- **Data provided**
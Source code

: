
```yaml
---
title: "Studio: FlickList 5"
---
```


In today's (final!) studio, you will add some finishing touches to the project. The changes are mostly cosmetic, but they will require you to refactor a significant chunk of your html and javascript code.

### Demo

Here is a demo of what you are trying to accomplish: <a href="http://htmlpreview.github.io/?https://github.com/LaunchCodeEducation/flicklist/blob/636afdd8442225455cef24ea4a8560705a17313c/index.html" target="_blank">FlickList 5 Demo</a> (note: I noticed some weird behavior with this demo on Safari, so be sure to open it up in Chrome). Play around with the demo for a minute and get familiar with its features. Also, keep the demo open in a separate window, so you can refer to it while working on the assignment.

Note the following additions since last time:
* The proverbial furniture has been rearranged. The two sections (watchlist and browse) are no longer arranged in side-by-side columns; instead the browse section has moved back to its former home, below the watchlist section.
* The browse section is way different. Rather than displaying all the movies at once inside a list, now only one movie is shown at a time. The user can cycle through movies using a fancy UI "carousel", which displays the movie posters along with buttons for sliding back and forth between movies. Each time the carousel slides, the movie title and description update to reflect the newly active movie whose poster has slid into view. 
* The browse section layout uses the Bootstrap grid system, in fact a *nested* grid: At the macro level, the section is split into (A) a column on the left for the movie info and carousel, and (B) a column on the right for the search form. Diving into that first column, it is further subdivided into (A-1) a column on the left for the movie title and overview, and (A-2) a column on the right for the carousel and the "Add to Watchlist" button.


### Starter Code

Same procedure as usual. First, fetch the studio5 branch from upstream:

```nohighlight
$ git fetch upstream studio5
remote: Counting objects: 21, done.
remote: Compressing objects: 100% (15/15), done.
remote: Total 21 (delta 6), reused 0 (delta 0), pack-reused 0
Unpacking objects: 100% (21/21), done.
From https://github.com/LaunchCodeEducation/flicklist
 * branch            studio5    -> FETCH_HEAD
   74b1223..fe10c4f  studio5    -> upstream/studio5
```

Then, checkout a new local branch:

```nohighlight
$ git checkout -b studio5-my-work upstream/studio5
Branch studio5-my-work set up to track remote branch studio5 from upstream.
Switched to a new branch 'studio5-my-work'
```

- **Your instructions**
Until the last line is reached, keep transcribing the data exactly.

- **Exercise result**
Source code

:
```yaml
---
title: "Studio: FlickList 5"
---
```


In today's (final!) studio, you will add some finishing touches to the project. The changes are mostly cosmetic, but they will require you to refactor a significant chunk of your html and javascript code.

### Demo

Here is a demo of what you are trying to accomplish: <a href="http://htmlpreview.github.io/?https://github.com/LaunchCodeEducation/flicklist/blob/636afdd8442225455cef24ea4a8560705a17313c/index.html" target="_blank">FlickList 5 Demo</a> (note: I noticed some weird behavior with this demo on Safari, so be sure to open it up in Chrome). Play around with the demo for a minute and get familiar with its features. Also, keep the demo open in a separate window, so you can refer to it while working on the assignment.

Note the following additions since last time:
* The proverbial furniture has been rearranged. The two sections (watchlist and browse) are no longer arranged in side-by-side columns; instead the browse section has moved back to its former home, below the watchlist section.
* The browse section is way different. Rather than displaying all the movies at once inside a list, now only one movie is shown at a time. The user can cycle through movies using a fancy UI "carousel", which displays the movie posters along with buttons for sliding back and forth between movies. Each time the carousel slides, the movie title and description update to reflect the newly active movie whose poster has slid into view. 
* The browse section layout uses the Bootstrap grid system, in fact a *nested* grid: At the macro level, the section is split into (A) a column on the left for the movie info and carousel, and (B) a column on the right for the search form. Diving into that first column, it is further subdivided into (A-1) a column on the left for the movie title and overview, and (A-2) a column on the right for the carousel and the "Add to Watchlist" button.


### Starter Code

Same procedure as usual. First, fetch the studio5 branch from upstream:

```nohighlight
$ git fetch upstream studio5
remote: Counting objects: 21, done.
remote: Compressing objects: 100% (15/15), done.
remote: Total 21 (delta 6), reused 0 (delta 0), pack-reused 0
Unpacking objects: 100% (21/21), done.
From https://github.com/LaunchCodeEducation/flicklist
 * branch            studio5    -> FETCH_HEAD
   74b1223..fe10c4f  studio5    -> upstream/studio5
```

Then, checkout a new local branch:

```nohighlight
$ git checkout -b studio5-my-work upstream/studio5
Branch studio5-my-work set up to track remote branch studio5 from upstream.
Switched to a new branch 'studio5-my-work'
```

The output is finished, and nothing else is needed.